[Top][All Lists]
[Date Prev][Date Next][Thread Prev][Thread Next][Date Index][Thread Index]
expanding TABs in indentation: the aftermath can be easy
From: |
Jim Meyering |
Subject: |
expanding TABs in indentation: the aftermath can be easy |
Date: |
Fri, 11 Dec 2009 13:56:26 +0100 |
Jim Meyering wrote:
> Bruno Haible wrote:
>> What should I write in the NEWS file, about recommendations for people who
>> have
>> patches on top of gnulib?
>
> We also need a way to keep things in order going forward.
> I.e., a syntax-check style rule that enforces this style.
>
> To that end, please prepare a file like the one below,
> to be committed along with your other changes,
> or as part of a subsequent change that enforces policy.
> I started based on your earlier outline.
>
> These are extended regular expressions that match
> any file that must retain TAB-based indentation.

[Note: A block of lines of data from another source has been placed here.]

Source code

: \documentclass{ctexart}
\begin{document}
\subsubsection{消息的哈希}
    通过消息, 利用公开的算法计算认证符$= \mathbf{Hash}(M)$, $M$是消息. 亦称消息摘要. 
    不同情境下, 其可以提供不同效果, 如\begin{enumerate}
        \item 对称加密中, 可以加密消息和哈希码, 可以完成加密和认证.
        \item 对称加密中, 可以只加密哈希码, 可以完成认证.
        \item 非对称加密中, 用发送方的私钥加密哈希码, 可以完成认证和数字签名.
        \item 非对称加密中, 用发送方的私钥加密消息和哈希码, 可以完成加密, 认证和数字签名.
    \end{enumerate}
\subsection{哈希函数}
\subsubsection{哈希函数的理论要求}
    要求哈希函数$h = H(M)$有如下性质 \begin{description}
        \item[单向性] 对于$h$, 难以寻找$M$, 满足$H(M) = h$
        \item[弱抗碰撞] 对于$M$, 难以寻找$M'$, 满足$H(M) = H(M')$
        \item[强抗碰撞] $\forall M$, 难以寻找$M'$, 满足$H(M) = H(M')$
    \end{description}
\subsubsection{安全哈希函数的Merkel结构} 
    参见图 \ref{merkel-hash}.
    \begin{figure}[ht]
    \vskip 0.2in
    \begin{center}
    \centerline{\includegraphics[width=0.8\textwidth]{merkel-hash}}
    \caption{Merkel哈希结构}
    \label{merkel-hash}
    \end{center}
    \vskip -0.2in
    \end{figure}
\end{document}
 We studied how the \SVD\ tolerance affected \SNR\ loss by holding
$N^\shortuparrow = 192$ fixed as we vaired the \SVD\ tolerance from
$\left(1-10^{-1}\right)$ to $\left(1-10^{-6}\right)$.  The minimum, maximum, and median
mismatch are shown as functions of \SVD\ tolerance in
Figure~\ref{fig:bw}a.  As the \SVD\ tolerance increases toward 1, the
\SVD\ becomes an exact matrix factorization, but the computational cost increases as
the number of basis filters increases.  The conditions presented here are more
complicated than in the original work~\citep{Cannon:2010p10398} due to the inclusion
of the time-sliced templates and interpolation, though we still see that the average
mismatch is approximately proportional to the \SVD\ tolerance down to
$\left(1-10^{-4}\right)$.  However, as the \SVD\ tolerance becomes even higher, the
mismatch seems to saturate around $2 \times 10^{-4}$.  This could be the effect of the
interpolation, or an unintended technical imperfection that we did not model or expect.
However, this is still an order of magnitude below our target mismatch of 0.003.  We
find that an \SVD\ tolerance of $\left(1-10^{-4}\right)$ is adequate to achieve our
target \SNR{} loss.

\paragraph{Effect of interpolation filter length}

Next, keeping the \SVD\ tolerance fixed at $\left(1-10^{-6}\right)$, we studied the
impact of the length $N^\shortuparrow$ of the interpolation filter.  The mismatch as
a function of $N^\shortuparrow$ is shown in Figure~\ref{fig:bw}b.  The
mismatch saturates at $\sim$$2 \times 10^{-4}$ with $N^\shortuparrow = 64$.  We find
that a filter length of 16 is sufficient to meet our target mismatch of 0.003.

> For now, let's not worry about TABs elsewhere.
> --------------------------
> # These contain Makefile snippets.
> ^modules/
>
> # The regex module is the only major source code for which we still
> # have bidirectional propagation between gnulib and glibc.
> ^lib/regcomp\.c$
> ^lib/regex\.[ch]$
> ^lib/regex_internal\.[ch]$
> ^lib/regexec\.c$
>
> # This is special.
> ^lib/.*\.charset$
>
> # This is a binary file.
> ^lib/.*\.class$
> --------------------------
>
>> What are the tricks?
>
> I'll try to post details tomorrow.
The first part is the "patch-xform" script below.
I'll put it in gnulib's build-aux soon.
For example, I've just used it in coreutils-with-latest-gnulib
to confirm that it can transform the two gl/lib/*.diff files that
no longer apply:
cd coreutils/gl/lib &&
for i in c h; do f=tempname.$i.diff; patch-xform $f > k && mv k $f; done
#!/usr/bin/perl
# Expand leading TABs in the context and modified lines of git unidiff patches.
# If --exclude=FILE is specified, do not modify the patches of any file whose
# name matches any of the perl regular expressions (one per line) in that file.
# The regular expressions are matched against each full, relative file name, as
# found in git unidiff headers, but without the typical "a/", "b/", etc. prefix.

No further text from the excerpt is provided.